Task description -
Please print all the lines below exactly as they are written.

Collected data

* * * * *

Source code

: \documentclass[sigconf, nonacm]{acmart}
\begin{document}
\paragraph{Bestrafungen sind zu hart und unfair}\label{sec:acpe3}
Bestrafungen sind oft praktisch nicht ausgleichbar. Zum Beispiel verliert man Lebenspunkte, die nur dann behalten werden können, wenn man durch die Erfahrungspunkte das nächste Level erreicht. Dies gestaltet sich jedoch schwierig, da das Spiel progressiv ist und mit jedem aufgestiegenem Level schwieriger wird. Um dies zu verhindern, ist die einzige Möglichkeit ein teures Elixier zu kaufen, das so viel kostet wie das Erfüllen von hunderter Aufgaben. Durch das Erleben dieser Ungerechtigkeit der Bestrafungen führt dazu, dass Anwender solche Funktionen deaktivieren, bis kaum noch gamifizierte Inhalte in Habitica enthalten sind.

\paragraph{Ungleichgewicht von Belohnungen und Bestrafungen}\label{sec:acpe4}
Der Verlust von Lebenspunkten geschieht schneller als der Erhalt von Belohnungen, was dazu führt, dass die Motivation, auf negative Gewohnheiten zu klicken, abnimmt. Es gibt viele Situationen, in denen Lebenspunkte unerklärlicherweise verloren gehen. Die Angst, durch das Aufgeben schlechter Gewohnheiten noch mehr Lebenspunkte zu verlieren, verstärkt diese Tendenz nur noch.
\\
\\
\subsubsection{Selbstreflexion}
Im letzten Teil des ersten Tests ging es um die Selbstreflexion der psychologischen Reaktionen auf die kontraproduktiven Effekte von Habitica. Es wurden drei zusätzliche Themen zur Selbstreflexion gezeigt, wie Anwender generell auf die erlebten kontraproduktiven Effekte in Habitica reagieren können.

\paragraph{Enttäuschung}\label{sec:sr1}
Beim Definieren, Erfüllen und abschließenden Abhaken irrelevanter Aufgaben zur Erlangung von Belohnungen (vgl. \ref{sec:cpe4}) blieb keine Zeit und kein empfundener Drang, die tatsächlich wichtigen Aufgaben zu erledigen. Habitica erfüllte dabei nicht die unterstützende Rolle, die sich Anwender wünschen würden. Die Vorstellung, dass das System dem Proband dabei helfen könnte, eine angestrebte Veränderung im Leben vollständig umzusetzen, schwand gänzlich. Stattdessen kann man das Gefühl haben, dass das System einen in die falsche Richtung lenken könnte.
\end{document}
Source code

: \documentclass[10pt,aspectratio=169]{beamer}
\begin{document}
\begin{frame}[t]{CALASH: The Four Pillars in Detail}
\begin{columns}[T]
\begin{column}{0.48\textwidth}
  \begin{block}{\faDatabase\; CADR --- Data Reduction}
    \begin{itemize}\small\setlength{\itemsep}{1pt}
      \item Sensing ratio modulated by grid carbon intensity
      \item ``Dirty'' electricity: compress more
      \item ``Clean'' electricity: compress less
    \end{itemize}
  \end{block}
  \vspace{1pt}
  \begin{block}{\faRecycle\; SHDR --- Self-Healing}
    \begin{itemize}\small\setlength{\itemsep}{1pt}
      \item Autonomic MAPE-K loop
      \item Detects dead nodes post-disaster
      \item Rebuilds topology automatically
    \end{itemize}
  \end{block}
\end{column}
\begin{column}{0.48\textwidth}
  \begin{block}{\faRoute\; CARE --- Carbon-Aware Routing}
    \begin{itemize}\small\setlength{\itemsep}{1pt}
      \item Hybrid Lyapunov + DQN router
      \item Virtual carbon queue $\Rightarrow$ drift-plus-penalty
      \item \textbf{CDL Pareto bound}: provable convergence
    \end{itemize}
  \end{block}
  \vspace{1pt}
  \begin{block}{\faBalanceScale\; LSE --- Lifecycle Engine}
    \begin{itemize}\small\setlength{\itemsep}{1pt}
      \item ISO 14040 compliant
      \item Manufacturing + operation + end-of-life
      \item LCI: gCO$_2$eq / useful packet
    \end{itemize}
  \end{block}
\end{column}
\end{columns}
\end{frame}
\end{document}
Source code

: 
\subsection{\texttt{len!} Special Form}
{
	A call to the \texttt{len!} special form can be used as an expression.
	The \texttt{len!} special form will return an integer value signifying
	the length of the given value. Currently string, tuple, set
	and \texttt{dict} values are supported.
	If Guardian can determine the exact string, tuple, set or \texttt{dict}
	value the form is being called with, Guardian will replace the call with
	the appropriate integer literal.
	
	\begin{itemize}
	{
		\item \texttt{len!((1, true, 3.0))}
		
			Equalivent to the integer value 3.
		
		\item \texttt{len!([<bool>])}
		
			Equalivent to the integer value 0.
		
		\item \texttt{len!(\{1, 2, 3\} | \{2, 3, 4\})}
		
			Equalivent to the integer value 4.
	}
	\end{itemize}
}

* * * * *

Exercise response -
Source code

: \documentclass[sigconf, nonacm]{acmart}
\begin{document}
\paragraph{Bestrafungen sind zu hart und unfair}\label{sec:acpe3}
Bestrafungen sind oft praktisch nicht ausgleichbar. Zum Beispiel verliert man Lebenspunkte, die nur dann behalten werden können, wenn man durch die Erfahrungspunkte das nächste Level erreicht. Dies gestaltet sich jedoch schwierig, da das Spiel progressiv ist und mit jedem aufgestiegenem Level schwieriger wird. Um dies zu verhindern, ist die einzige Möglichkeit ein teures Elixier zu kaufen, das so viel kostet wie das Erfüllen von hunderter Aufgaben. Durch das Erleben dieser Ungerechtigkeit der Bestrafungen führt dazu, dass Anwender solche Funktionen deaktivieren, bis kaum noch gamifizierte Inhalte in Habitica enthalten sind.

\paragraph{Ungleichgewicht von Belohnungen und Bestrafungen}\label{sec:acpe4}
Der Verlust von Lebenspunkten geschieht schneller als der Erhalt von Belohnungen, was dazu führt, dass die Motivation, auf negative Gewohnheiten zu klicken, abnimmt. Es gibt viele Situationen, in denen Lebenspunkte unerklärlicherweise verloren gehen. Die Angst, durch das Aufgeben schlechter Gewohnheiten noch mehr Lebenspunkte zu verlieren, verstärkt diese Tendenz nur noch.
\\
\\
\subsubsection{Selbstreflexion}
Im letzten Teil des ersten Tests ging es um die Selbstreflexion der psychologischen Reaktionen auf die kontraproduktiven Effekte von Habitica. Es wurden drei zusätzliche Themen zur Selbstreflexion gezeigt, wie Anwender generell auf die erlebten kontraproduktiven Effekte in Habitica reagieren können.

\paragraph{Enttäuschung}\label{sec:sr1}
Beim Definieren, Erfüllen und abschließenden Abhaken irrelevanter Aufgaben zur Erlangung von Belohnungen (vgl. \ref{sec:cpe4}) blieb keine Zeit und kein empfundener Drang, die tatsächlich wichtigen Aufgaben zu erledigen. Habitica erfüllte dabei nicht die unterstützende Rolle, die sich Anwender wünschen würden. Die Vorstellung, dass das System dem Proband dabei helfen könnte, eine angestrebte Veränderung im Leben vollständig umzusetzen, schwand gänzlich. Stattdessen kann man das Gefühl haben, dass das System einen in die falsche Richtung lenken könnte.
\end{document}
Source code

: \documentclass[10pt,aspectratio=169]{beamer}
\begin{document}
\begin{frame}[t]{CALASH: The Four Pillars in Detail}
\begin{columns}[T]
\begin{column}{0.48\textwidth}
  \begin{block}{\faDatabase\; CADR --- Data Reduction}
    \begin{itemize}\small\setlength{\itemsep}{1pt}
      \item Sensing ratio modulated by grid carbon intensity
      \item ``Dirty'' electricity: compress more
      \item ``Clean'' electricity: compress less
    \end{itemize}
  \end{block}
  \vspace{1pt}
  \begin{block}{\faRecycle\; SHDR --- Self-Healing}
    \begin{itemize}\small\setlength{\itemsep}{1pt}
      \item Autonomic MAPE-K loop
      \item Detects dead nodes post-disaster
      \item Rebuilds topology automatically
    \end{itemize}
  \end{block}
\end{column}
\begin{column}{0.48\textwidth}
  \begin{block}{\faRoute\; CARE --- Carbon-Aware Routing}
    \begin{itemize}\small\setlength{\itemsep}{1pt}
      \item Hybrid Lyapunov + DQN router
      \item Virtual carbon queue $\Rightarrow$ drift-plus-penalty
      \item \textbf{CDL Pareto bound}: provable convergence
    \end{itemize}
  \end{block}
  \vspace{1pt}
  \begin{block}{\faBalanceScale\; LSE --- Lifecycle Engine}
    \begin{itemize}\small\setlength{\itemsep}{1pt}
      \item ISO 14040 compliant
      \item Manufacturing + operation + end-of-life
      \item LCI: gCO$_2$eq / useful packet
    \end{itemize}
  \end{block}
\end{column}
\end{columns}
\end{frame}
\end{document}
Source code

: 
\subsection{\texttt{len!} Special Form}
{
	A call to the \texttt{len!} special form can be used as an expression.
	The \texttt{len!} special form will return an integer value signifying
	the length of the given value. Currently string, tuple, set
	and \texttt{dict} values are supported.
	If Guardian can determine the exact string, tuple, set or \texttt{dict}
	value the form is being called with, Guardian will replace the call with
	the appropriate integer literal.
	
	\begin{itemize}
	{
		\item \texttt{len!((1, true, 3.0))}
		
			Equalivent to the integer value 3.
		
		\item \texttt{len!([<bool>])}
		
			Equalivent to the integer value 0.
		
		\item \texttt{len!(\{1, 2, 3\} | \{2, 3, 4\})}
		
			Equalivent to the integer value 4.
	}
	\end{itemize}
}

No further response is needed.